Collecting container images

While container images can be store as plain files, it is typically not very efficient to do so, instead, containers are typically stored in a deddicated container storage.

The convention for handling of containers by the oVirt CI system is that when building containers, a project would leave then on the build host's container storage and tag then with the exported-artifacts tag. The CI system would then pick up the containers and make them available for use from a dedicated container repository.

Instruction on how to access the uploaded container images will be displayed in the job results screen.

The dedicated container registry is currently simply an account on DockerHub, this may be subject to change in the future.

Running Build and test Stages

There are two major ways to run build and test stages:

  1. Run stages locally on a developer's machine
  2. Have stages run automatically by a CI system

Running build and test stages locally

Running build and stages locally can be very useful when developing stage functionality scrips. It can be also useful as a quick way to get a project built or tested without having to worry about the project's specific build or test requirements.

The currently available tool for running Standard-CI stages locally is mock_runner.sh. for more details see Using mock_runner to run Standard-CI stages.

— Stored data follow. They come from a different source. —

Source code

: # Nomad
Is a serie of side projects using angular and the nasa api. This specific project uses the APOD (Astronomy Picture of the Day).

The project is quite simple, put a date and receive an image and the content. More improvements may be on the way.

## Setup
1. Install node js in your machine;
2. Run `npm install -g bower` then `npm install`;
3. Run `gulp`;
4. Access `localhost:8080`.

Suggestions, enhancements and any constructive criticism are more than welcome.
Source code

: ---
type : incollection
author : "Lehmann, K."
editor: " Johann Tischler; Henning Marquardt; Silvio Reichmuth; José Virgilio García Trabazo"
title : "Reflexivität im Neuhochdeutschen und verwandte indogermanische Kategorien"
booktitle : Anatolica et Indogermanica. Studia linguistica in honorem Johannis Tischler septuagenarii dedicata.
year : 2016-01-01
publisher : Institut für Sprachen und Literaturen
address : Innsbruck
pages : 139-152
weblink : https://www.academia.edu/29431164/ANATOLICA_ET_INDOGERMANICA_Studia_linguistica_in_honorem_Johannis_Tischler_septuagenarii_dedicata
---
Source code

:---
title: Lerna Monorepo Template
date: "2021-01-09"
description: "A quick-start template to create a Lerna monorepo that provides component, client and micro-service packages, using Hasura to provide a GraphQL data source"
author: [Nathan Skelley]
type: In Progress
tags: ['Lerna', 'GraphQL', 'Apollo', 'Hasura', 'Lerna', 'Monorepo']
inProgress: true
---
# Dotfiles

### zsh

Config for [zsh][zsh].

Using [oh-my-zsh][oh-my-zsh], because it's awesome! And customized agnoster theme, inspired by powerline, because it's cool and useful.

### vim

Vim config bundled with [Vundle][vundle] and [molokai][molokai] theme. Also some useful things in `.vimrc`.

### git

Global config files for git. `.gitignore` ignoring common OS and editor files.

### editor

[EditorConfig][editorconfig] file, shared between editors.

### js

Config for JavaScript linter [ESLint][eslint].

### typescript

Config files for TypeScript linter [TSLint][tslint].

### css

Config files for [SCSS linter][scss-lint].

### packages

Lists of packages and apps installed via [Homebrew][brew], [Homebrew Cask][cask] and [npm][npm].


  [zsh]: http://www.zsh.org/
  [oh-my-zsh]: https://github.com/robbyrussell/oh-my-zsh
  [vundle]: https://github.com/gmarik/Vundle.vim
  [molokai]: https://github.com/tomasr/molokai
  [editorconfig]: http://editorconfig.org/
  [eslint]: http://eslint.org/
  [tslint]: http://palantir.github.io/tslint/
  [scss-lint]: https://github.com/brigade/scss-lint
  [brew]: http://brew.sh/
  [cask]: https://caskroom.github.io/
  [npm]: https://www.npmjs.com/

Having build and test stages run by a CI system

To have an automated CI system run build stages typically involves submitting the code changes to a central source code management (SCM) system such as Gerrit or GitHub and having the CI system pickup changes from there.

oVirt's CI system supports testing code for projects stored on oVirt's own Gerrit server or on GitHub under the oVirt project. There are currently different configuration procedures for projects on Gerrit and GitHub. Work is under way to make the two look and feel the same.

To learn how to setup use the oVirt CI system with projects hosted on oVirt's Gerrit, please refer to Using oVirt Standard-CI with Gerrit.

To learn how to setup use the oVirt CI system with projects hosted on GitHub, please refer to Using oVirt Standard-CI with GitHub.